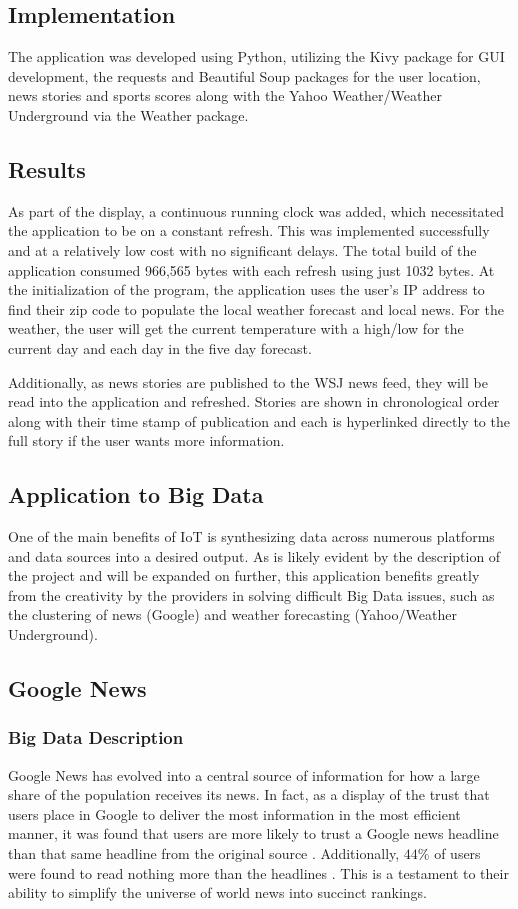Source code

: \documentclass[sigconf]{acmart}
\begin{document}
\subsection{Implementation}
The application was developed using Python, utilizing the Kivy package for GUI development, the requests and Beautiful Soup packages for the user location, news stories and sports scores along with the  Yahoo Weather/Weather Underground via the Weather package. 

\subsection{Results}
As part of the display, a continuous running clock was added, which necessitated the application to be on a constant refresh. This was implemented successfully and at a relatively low cost with no significant delays. The total build of the application consumed 966,565 bytes with each refresh using just 1032 bytes. 
At the initialization of the program, the application uses the user's IP address to find their zip code to populate the local weather forecast and local news. For the weather, the user will get the current temperature with a high/low for the current day and each day in the five day forecast.

Additionally, as news stories are published to the WSJ news feed, they will be read into the application and refreshed. Stories are shown in chronological order along with their time stamp of publication and each is hyperlinked directly to the full story if the user wants more information. 

\subsection{Application to Big Data}
One of the main benefits of IoT is synthesizing data across numerous platforms and data sources into a desired output. As is likely evident by the description of the project and will be expanded on further, this application benefits greatly from the creativity by the providers in solving difficult Big Data issues, such as the  clustering of news (Google) and weather forecasting (Yahoo/Weather Underground). 

\subsection{Google News}
\subsubsection{Big Data Description}
Google News has evolved into a central source of information for how a large share of the population receives its news. In fact, as a display of the trust that users place in Google to deliver the most information in the most efficient manner, it was found that users are more likely to trust a Google news headline than that same headline from the original source \cite{edelman}. Additionally, $44\%$ of users were found to read nothing more than the headlines \cite{googleheadlines}. This is a testament to their ability to simplify the universe of world news into succinct rankings. 
\end{document}
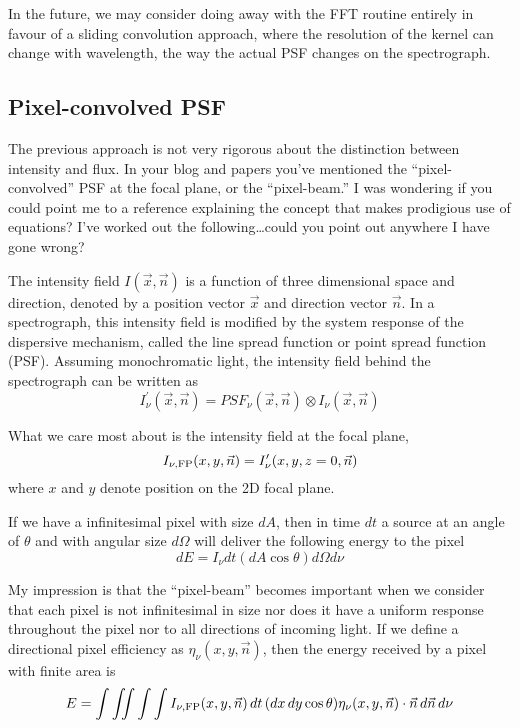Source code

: \documentclass[preprint]{aastex} %
\begin{document}
In the future, we may consider doing away with the FFT routine entirely in favour of a sliding convolution approach, where the resolution of the kernel can change with wavelength, the way the actual PSF changes on the spectrograph.

\subsection{Pixel-convolved PSF}

The previous approach is not very rigorous about the distinction between intensity and flux. In your blog and papers you've mentioned the ``pixel-convolved'' PSF at the focal plane, or the ``pixel-beam.'' I was wondering if you could point me to a reference explaining the concept that makes prodigious use of equations? I've worked out the following\ldots could you point out anywhere I have gone wrong?

The intensity field $I(\vec{x}, \vec{n})$ is a function of three dimensional space and direction, denoted by a position vector $\vec{x}$ and direction vector $\vec{n}$.  In a spectrograph, this intensity field is modified by the system response of the dispersive mechanism, called the line spread function or point spread function (PSF). Assuming monochromatic light, the intensity field behind the spectrograph can be written as
\begin{equation}
  I^\prime_\nu(\vec{x}, \vec{n}) = PSF_\nu(\vec{x}, \vec{n}) \otimes I_\nu(\vec{x}, \vec{n})
\end{equation}

What we care most about is the intensity field at the focal plane, 
\begin{equation}
  I_{\nu, {\rm FP}}(x, y, \vec{n}) = I^\prime_\nu(x, y, z=0, \vec{n})
\end{equation}
where $x$ and $y$ denote position on the 2D focal plane.

If we have a infinitesimal pixel with size $dA$, then in time $dt$ a source at an angle of $\theta$ and with angular size $d\Omega$ will deliver the following energy to the pixel
\begin{equation}
  dE = I_\nu dt (dA \cos \theta) d\Omega d\nu
\end{equation}

My impression is that the ``pixel-beam'' becomes important when we consider that each pixel is not infinitesimal in size nor does it have a uniform response throughout the pixel nor to all directions of incoming light. If we define a directional pixel efficiency as $\eta_\nu(x, y, \vec{n})$, then the energy received by a pixel with finite area is
\begin{equation}
  E = \int \iint \int \int I_{\nu, {\rm FP}} (x, y, \vec{n})\, dt\, (dx\,dy \cos \theta) \eta_\nu(x, y, \vec{n}) \cdot \vec{n} \, d\vec{n}\, d\nu
\end{equation}
\end{document}
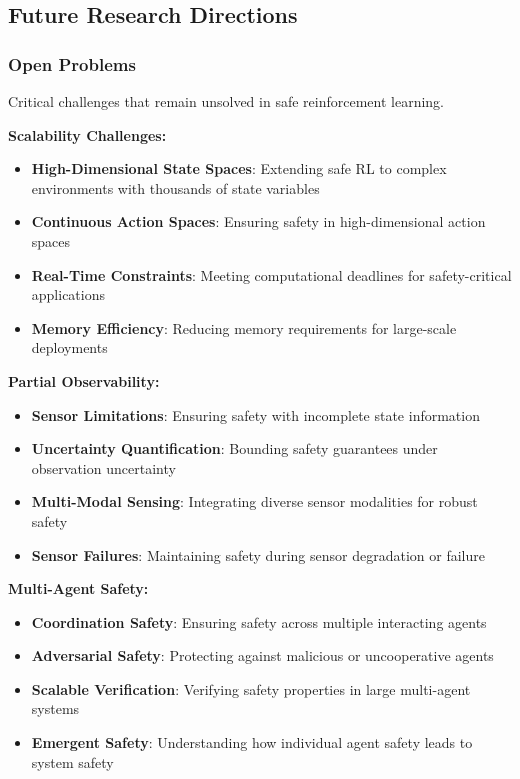 \documentclass[12pt]{article}
\begin{document}
{{{{\subsection{Future Research Directions}

\subsubsection{Open Problems}

Critical challenges that remain unsolved in safe reinforcement learning.

\textbf{Scalability Challenges:}
\begin{itemize}
\item \textbf{High-Dimensional State Spaces}: Extending safe RL to complex environments with thousands of state variables
\item \textbf{Continuous Action Spaces}: Ensuring safety in high-dimensional action spaces
\item \textbf{Real-Time Constraints}: Meeting computational deadlines for safety-critical applications
\item \textbf{Memory Efficiency}: Reducing memory requirements for large-scale deployments
\end{itemize}

\textbf{Partial Observability:}
\begin{itemize}
\item \textbf{Sensor Limitations}: Ensuring safety with incomplete state information
\item \textbf{Uncertainty Quantification}: Bounding safety guarantees under observation uncertainty
\item \textbf{Multi-Modal Sensing}: Integrating diverse sensor modalities for robust safety
\item \textbf{Sensor Failures}: Maintaining safety during sensor degradation or failure
\end{itemize}

\textbf{Multi-Agent Safety:}
\begin{itemize}
\item \textbf{Coordination Safety}: Ensuring safety across multiple interacting agents
\item \textbf{Adversarial Safety}: Protecting against malicious or uncooperative agents
\item \textbf{Scalable Verification}: Verifying safety properties in large multi-agent systems
\item \textbf{Emergent Safety}: Understanding how individual agent safety leads to system safety
\end{itemize}

}}}}
\end{document}
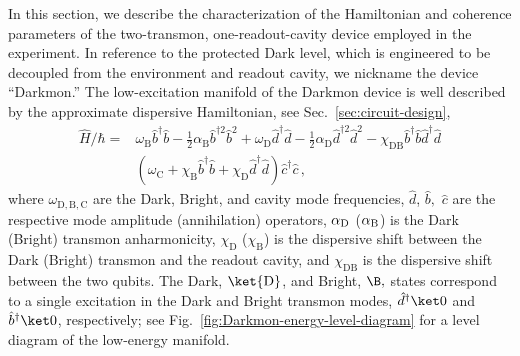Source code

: In this section, we describe the characterization of the Hamiltonian
and coherence parameters of the two-transmon, one-readout-cavity device
employed in the experiment. In reference to the protected Dark level,
which is engineered to be decoupled from the environment and readout
cavity, we  nickname the device ``Darkmon.''  The low-excitation
manifold of the Darkmon device is well described by the approximate
dispersive Hamiltonian, see Sec.~\ref{sec:circuit-design}, 
\begin{align}
\hat{H}/\hbar= & \omega_{\mathrm{B}}\hat{b}^{\dagger}\hat{b}-\frac{1}{2}\alpha_{\mathrm{B}}\hat{b}^{\dagger2}\hat{b}^{2}+\omega_{\mathrm{D}}\hat{d}^{\dagger}\hat{d}-\frac{1}{2}\alpha_{\mathrm{D}}\hat{d}^{\dagger2}\hat{d}^{2}-\chi_{\mathrm{DB}}\hat{b}^{\dagger}\hat{b}\hat{d}^{\dagger}\hat{d}\label{eq:Hamiltonian-of-sys}\\
 & \left(\omega_{\mathrm{C}}+\chi_{\mathrm{B}}\hat{b}^{\dagger}\hat{b}+\chi_{\mathrm{D}}\hat{d}^{\dagger}\hat{d}\right)\hat{c}^{\dagger}\hat{c}\,,\nonumber 
\end{align}
where $\omega_{\mathrm{D,B,C}}$ are the Dark, Bright, and cavity
mode frequencies, $\hat{d}$, $\hat{b},$ $\hat{c}$ are the respective
mode amplitude (annihilation) operators, $\alpha_{{\rm D}}$ ($\alpha_{{\rm B}}$)
is the Dark (Bright) transmon anharmonicity, $\chi_{\mathrm{D}}$
($\chi_{\mathrm{B}}$) is the dispersive shift between the Dark (Bright)
transmon and the readout cavity, and $\chi_{\mathrm{DB}}$ is the
dispersive shift between the two qubits. The Dark, $\ket{\mathrm{D}}$,
and Bright, $\B,$ states correspond to a single excitation in the
Dark and Bright transmon modes, $\hat{d}^{\dagger}\ket0$ and $\hat{b}^{\dagger}\ket0$,
respectively; see Fig.~\ref{fig:Darkmon-energy-level-diagram} for
a level diagram of the low-energy manifold.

──────

→ **Exercise prompt**
Pick out the lines above containing the word "between", then copy them.

→ **Your response**
The previous approach is not very rigorous about the distinction between intensity and flux. In your blog and papers you've mentioned the ``pixel-convolved'' PSF at the focal plane, or the ``pixel-beam.'' I was wondering if you could point me to a reference explaining the concept that makes prodigious use of equations? I've worked out the following\ldots could you point out anywhere I have gone wrong?
($\chi_{\mathrm{B}}$) is the dispersive shift between the Dark (Bright)
dispersive shift between the two qubits. The Dark, $\ket{\mathrm{D}}$,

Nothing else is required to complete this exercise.